Les honoraires tiennent compte, selon les usages, de la situation de fortune du client, de la difficulté de l’affaire, des frais exposés par l’avocat, de sa notoriété et des diligences de celui-ci.
Toute fixation d’honoraires qui ne le serait qu’en fonction du résultat judiciaire est interdite. Est licite la convention qui, outre la rémunération des prestations effectuées, prévoit la fixation d’un honoraire complémentaire en fonction du résultat obtenu ou du service rendu. […].’
Reste que lorsque la mission de l’avocat n’a pas été menée jusqu’à son terme, le dessaisissement de l’avocat avant que soit intervenu un acte ou une décision juridictionnelle irrévocable rend inapplicable la convention d’honoraires initialement conclue et les honoraires dus à l’avocat pour la mission effectuée doivent alors être fixés selon les critères définis à l’article 10 précité de la loi du 31 décembre 1971 (cf. Cass. 2ème Civ., 9 avril 2009, n 05-13.977, Bull. n 90 ; Cass. 2ème Civ., 7 octobre 2010, n°09-69.067 ; Cass. 2ème Civ., 25 février 2010, n° 09-13.191 ; Cass. 2ème Civ., 16 juin 2011, n°10-20.551).

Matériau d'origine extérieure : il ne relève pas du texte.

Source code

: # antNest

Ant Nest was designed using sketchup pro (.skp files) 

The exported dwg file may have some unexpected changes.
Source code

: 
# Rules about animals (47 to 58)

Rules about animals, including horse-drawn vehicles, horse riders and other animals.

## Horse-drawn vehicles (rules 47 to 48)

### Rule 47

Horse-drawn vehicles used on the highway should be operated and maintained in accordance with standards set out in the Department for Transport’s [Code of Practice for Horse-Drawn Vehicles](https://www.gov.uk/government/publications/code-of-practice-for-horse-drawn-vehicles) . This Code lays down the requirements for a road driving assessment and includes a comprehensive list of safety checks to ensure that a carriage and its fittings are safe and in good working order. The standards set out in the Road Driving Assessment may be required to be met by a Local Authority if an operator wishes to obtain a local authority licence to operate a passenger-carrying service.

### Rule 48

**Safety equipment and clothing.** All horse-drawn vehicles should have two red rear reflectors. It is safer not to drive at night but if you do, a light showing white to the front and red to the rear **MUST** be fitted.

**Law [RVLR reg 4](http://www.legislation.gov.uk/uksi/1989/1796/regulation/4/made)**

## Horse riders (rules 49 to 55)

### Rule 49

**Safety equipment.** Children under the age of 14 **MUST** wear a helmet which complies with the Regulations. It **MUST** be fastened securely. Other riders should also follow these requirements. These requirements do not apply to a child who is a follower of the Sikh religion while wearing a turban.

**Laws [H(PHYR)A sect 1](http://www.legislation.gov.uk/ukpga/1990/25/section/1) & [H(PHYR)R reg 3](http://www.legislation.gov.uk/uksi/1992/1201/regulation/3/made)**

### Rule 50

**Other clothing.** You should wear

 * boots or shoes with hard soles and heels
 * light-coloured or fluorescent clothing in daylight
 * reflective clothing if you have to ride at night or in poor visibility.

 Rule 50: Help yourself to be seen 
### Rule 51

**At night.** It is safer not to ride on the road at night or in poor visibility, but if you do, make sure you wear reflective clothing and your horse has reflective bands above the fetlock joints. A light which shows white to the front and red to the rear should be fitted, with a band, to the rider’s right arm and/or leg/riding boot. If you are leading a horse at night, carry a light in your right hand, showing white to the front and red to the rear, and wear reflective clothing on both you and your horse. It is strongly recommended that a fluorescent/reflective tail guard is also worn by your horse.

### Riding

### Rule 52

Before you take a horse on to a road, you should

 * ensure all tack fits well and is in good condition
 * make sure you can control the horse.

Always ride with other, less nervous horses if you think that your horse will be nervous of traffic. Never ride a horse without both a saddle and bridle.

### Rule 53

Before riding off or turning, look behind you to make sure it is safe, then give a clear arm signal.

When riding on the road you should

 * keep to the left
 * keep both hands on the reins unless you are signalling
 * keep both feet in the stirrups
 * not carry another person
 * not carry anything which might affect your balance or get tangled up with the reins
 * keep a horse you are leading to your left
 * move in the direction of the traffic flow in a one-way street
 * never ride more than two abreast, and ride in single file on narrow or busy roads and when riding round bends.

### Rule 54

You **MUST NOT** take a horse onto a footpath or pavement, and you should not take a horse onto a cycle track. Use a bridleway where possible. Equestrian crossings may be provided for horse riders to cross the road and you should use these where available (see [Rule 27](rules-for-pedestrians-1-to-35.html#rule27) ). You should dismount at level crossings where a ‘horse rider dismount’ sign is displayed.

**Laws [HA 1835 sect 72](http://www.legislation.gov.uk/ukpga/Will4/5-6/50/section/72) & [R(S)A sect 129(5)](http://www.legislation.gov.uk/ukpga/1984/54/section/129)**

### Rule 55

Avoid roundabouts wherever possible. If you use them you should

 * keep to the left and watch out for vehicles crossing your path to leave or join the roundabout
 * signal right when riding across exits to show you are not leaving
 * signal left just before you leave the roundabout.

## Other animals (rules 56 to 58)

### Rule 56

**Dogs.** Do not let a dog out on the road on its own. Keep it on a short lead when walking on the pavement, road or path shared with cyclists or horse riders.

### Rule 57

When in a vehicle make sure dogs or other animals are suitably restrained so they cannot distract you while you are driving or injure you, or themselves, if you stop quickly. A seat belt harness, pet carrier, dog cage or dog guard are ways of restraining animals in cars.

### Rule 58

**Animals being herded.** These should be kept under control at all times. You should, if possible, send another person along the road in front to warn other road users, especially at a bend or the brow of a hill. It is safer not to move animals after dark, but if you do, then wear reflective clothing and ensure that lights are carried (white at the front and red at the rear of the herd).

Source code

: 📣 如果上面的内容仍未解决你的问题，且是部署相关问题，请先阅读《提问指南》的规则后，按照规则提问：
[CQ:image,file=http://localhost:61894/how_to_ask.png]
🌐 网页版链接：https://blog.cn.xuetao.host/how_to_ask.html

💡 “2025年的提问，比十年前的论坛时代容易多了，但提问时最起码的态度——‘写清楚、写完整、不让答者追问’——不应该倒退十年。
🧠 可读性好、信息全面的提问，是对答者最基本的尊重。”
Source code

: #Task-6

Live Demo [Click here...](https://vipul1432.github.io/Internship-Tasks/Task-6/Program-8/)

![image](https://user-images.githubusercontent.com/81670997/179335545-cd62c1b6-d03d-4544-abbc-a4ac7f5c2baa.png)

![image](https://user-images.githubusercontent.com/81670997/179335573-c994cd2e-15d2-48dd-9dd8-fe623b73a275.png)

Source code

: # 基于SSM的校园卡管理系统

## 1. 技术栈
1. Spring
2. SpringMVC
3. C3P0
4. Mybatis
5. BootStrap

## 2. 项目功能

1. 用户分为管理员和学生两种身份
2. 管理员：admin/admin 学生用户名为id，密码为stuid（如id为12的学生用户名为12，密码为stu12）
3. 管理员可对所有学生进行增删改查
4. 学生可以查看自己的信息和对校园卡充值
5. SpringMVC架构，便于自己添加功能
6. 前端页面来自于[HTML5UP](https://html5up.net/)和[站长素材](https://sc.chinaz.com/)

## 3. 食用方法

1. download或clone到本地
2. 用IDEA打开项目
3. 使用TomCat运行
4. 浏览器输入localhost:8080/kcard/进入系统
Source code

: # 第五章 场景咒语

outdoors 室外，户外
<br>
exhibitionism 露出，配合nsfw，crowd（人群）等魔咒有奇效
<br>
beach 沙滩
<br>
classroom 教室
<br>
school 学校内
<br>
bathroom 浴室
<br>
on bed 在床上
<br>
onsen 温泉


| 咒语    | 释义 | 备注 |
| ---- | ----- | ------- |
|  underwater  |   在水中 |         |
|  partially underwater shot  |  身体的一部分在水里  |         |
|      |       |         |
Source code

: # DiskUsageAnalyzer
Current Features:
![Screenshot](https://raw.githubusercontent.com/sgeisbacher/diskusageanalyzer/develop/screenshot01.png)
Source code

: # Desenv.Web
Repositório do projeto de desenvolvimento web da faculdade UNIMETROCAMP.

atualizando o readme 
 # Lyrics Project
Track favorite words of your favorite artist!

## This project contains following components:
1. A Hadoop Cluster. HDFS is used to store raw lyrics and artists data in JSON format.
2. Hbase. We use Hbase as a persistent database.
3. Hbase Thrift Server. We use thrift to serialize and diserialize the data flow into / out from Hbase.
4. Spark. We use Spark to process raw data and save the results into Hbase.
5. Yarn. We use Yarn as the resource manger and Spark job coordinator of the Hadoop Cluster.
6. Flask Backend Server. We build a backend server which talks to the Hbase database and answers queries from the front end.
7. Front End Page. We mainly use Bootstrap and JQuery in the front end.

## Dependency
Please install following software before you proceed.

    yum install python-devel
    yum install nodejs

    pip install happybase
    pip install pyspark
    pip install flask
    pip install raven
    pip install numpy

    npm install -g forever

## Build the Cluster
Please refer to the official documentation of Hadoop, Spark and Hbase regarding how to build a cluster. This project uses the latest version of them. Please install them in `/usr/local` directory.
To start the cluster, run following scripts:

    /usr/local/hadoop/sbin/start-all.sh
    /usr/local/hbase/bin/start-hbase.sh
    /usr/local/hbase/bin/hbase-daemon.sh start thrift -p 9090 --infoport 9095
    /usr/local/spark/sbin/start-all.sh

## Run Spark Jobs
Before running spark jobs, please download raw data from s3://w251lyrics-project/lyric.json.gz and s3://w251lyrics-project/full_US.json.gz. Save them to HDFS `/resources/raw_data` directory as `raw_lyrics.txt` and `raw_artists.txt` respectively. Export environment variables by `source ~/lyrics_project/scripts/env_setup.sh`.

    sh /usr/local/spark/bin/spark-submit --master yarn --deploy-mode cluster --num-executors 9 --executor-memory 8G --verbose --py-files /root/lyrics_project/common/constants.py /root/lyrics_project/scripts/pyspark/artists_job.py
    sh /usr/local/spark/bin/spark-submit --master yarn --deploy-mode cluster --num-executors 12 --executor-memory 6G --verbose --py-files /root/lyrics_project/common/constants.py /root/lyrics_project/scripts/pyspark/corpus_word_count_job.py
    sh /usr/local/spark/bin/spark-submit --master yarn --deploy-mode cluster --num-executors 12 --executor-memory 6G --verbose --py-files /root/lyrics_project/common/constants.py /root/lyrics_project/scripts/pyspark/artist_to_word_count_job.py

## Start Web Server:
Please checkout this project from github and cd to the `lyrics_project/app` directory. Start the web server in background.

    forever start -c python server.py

En l’espèce, alors qu’il est constant et non discuté que le recours à l’encontre de la décision du bâtonnier du Val-de-Marne attaquée, a été formé dans le délai d’un mois courant à compter de la notification à chaque partie de ladite décision, par voie de conséquence, celui-ci sera déclaré recevable.
Les parties s’accordent sur le fait qu’elles ont convenu de déterminer le montant des honoraires et toutes deux se prévalent de la convention conclue.
Ainsi, étant rappelé que la convention d’honoraires d’avocat n’est soumise à aucune forme particulière, il sera relevé que suivant un courrier adressé par Me [R] [K] à sa cliente, en date du 21 décembre 2015, celui-ci a clairement précisé : ‘Je vous confirme mes honoraires à savoir: aide juridictionnelle ou protection juridique ou honoraires fixes pour Bureau de conciliation et pour le Bureau de jugement ainsi que 10 % HT des gains obtenus et les sommes de l’article 700 du CPC à due concurrence’. Ce courrier a, d’ailleurs, été contresigné par Mme [N] [M].
Toutefois, il est constant que la convention intervenue entre les parties ne comporte aucune clause prévoyant les conséquences d’un dessaisissement, lequel est ici intervenu avant qu’une décision irrévocable n’ait mis un terme au litige.
Aussi, de ce qui précède, comme l’a retenu à bon droit le bâtonnier du Val-de-Marne, la convention ne trouvait plus à s’appliquer ensuite du dessaisissement de Me [R] [K] par Mme [N] [M].
Il en découle que Me [R] [K] ne pouvait pas se prévaloir d’un honoraire de résultat.
De même, Mme [N] [M] n’était pas davantage fondée à se prévaloir des modalités arrêtées entre les parties et ne pouvait pas prétendre ne plus rien devoir à son conseil au-delà de la provision qu’elle lui avait versée et qui correspondait à l’indemnité allouée par son assureur au titre de la garantie protection juridique.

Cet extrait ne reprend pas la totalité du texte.